=== INPUT DATA ===

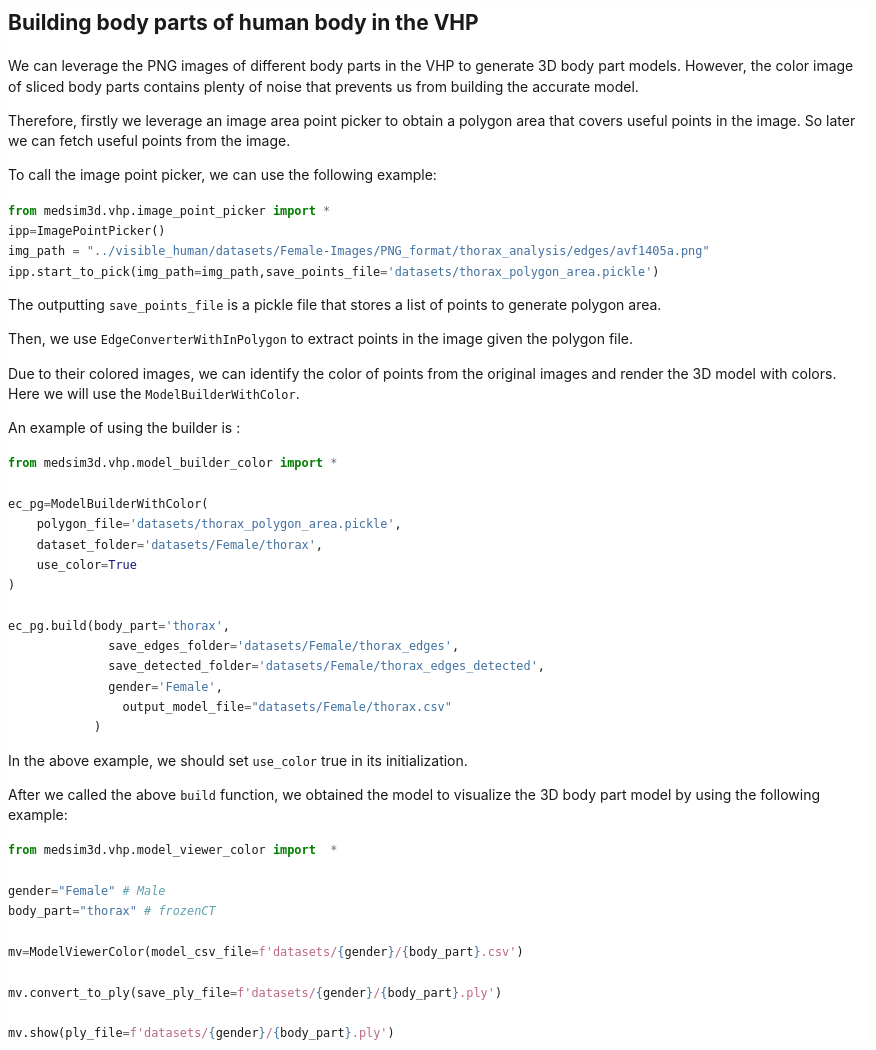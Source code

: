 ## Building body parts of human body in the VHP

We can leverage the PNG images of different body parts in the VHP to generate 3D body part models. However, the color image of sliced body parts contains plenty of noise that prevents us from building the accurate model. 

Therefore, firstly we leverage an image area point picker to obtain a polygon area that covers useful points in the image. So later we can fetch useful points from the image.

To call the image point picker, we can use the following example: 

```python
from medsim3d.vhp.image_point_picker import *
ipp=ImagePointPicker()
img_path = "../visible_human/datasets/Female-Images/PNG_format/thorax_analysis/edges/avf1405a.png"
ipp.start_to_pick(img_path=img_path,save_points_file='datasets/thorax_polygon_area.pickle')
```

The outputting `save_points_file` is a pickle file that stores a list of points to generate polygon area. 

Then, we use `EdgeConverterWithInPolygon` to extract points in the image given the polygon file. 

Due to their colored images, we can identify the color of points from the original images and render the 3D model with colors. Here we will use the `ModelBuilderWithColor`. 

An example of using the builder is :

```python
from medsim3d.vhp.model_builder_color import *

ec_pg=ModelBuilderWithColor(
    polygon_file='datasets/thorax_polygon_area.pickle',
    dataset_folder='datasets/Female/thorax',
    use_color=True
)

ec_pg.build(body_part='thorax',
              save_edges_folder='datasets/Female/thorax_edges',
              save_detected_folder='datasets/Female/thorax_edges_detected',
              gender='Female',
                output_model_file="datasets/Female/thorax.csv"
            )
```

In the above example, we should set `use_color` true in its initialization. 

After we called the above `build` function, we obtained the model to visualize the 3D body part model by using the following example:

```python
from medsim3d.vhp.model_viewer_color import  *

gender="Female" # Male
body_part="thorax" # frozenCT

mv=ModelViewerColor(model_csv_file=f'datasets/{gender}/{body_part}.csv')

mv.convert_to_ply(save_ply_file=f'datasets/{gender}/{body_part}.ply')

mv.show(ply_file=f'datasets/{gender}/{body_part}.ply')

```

===
=== INPUT DATA ===

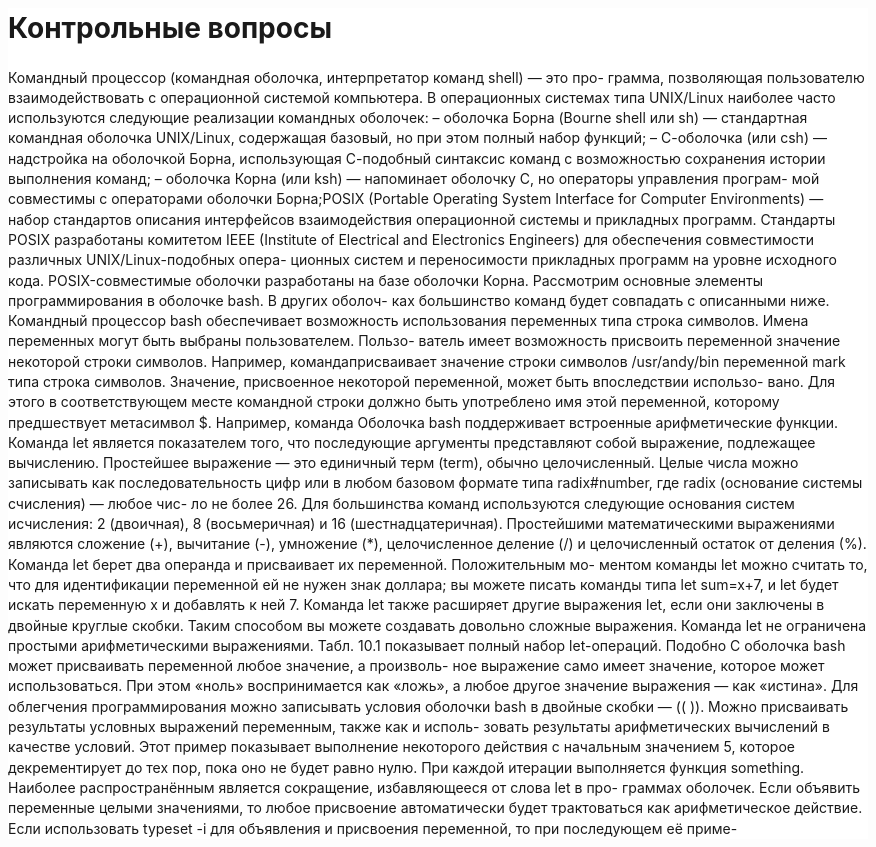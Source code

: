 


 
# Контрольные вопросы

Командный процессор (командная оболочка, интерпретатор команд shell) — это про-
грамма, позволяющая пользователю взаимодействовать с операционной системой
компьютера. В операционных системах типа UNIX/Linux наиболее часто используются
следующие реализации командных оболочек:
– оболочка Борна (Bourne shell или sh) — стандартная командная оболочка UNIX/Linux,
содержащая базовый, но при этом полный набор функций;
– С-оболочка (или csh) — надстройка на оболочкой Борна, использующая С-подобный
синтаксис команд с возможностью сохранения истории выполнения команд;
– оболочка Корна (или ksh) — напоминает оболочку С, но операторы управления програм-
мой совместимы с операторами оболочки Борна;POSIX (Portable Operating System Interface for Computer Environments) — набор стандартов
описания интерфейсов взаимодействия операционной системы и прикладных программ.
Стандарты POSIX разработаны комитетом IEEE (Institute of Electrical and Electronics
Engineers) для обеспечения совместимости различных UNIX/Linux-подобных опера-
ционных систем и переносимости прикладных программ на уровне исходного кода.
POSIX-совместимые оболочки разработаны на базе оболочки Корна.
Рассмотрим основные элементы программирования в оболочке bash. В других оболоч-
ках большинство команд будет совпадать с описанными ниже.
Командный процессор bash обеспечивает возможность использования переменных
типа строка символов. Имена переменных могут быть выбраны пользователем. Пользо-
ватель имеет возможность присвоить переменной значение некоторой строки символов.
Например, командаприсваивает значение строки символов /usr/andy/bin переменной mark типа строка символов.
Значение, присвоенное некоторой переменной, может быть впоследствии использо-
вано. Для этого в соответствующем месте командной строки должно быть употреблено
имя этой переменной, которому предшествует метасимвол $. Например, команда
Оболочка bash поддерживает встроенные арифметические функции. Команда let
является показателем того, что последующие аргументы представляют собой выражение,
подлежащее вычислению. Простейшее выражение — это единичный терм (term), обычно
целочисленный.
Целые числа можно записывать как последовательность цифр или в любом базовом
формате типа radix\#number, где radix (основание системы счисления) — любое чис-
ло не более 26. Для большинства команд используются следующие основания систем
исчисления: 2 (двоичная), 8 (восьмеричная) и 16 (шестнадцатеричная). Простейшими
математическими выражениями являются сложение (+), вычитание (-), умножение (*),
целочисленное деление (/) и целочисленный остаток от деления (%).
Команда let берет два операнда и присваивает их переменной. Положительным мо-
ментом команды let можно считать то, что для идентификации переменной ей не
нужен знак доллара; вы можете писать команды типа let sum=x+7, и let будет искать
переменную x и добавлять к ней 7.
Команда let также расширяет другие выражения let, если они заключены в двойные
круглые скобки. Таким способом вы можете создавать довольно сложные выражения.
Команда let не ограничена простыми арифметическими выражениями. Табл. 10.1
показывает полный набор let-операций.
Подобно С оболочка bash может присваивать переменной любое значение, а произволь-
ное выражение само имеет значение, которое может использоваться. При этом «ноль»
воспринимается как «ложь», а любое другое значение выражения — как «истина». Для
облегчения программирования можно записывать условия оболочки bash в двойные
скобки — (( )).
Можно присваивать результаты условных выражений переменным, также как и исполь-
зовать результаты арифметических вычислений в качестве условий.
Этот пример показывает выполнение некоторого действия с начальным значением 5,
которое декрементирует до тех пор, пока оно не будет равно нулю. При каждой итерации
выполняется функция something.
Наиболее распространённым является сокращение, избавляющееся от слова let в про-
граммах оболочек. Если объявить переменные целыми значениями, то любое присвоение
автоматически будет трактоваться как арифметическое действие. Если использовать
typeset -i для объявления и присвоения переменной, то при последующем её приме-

===

BRIEF: Starting at the line above that holds "нужен знак доллара;" and ending at the line that holds "автоматически будет трактоваться", transcribe each line exactly and include no other lines.

RESPONSE TO THE TASK:
нужен знак доллара; вы можете писать команды типа let sum=x+7, и let будет искать
переменную x и добавлять к ней 7.
Команда let также расширяет другие выражения let, если они заключены в двойные
круглые скобки. Таким способом вы можете создавать довольно сложные выражения.
Команда let не ограничена простыми арифметическими выражениями. Табл. 10.1
показывает полный набор let-операций.
Подобно С оболочка bash может присваивать переменной любое значение, а произволь-
ное выражение само имеет значение, которое может использоваться. При этом «ноль»
воспринимается как «ложь», а любое другое значение выражения — как «истина». Для
облегчения программирования можно записывать условия оболочки bash в двойные
скобки — (( )).
Можно присваивать результаты условных выражений переменным, также как и исполь-
зовать результаты арифметических вычислений в качестве условий.
Этот пример показывает выполнение некоторого действия с начальным значением 5,
которое декрементирует до тех пор, пока оно не будет равно нулю. При каждой итерации
выполняется функция something.
Наиболее распространённым является сокращение, избавляющееся от слова let в про-
граммах оболочек. Если объявить переменные целыми значениями, то любое присвоение
автоматически будет трактоваться как арифметическое действие. Если использовать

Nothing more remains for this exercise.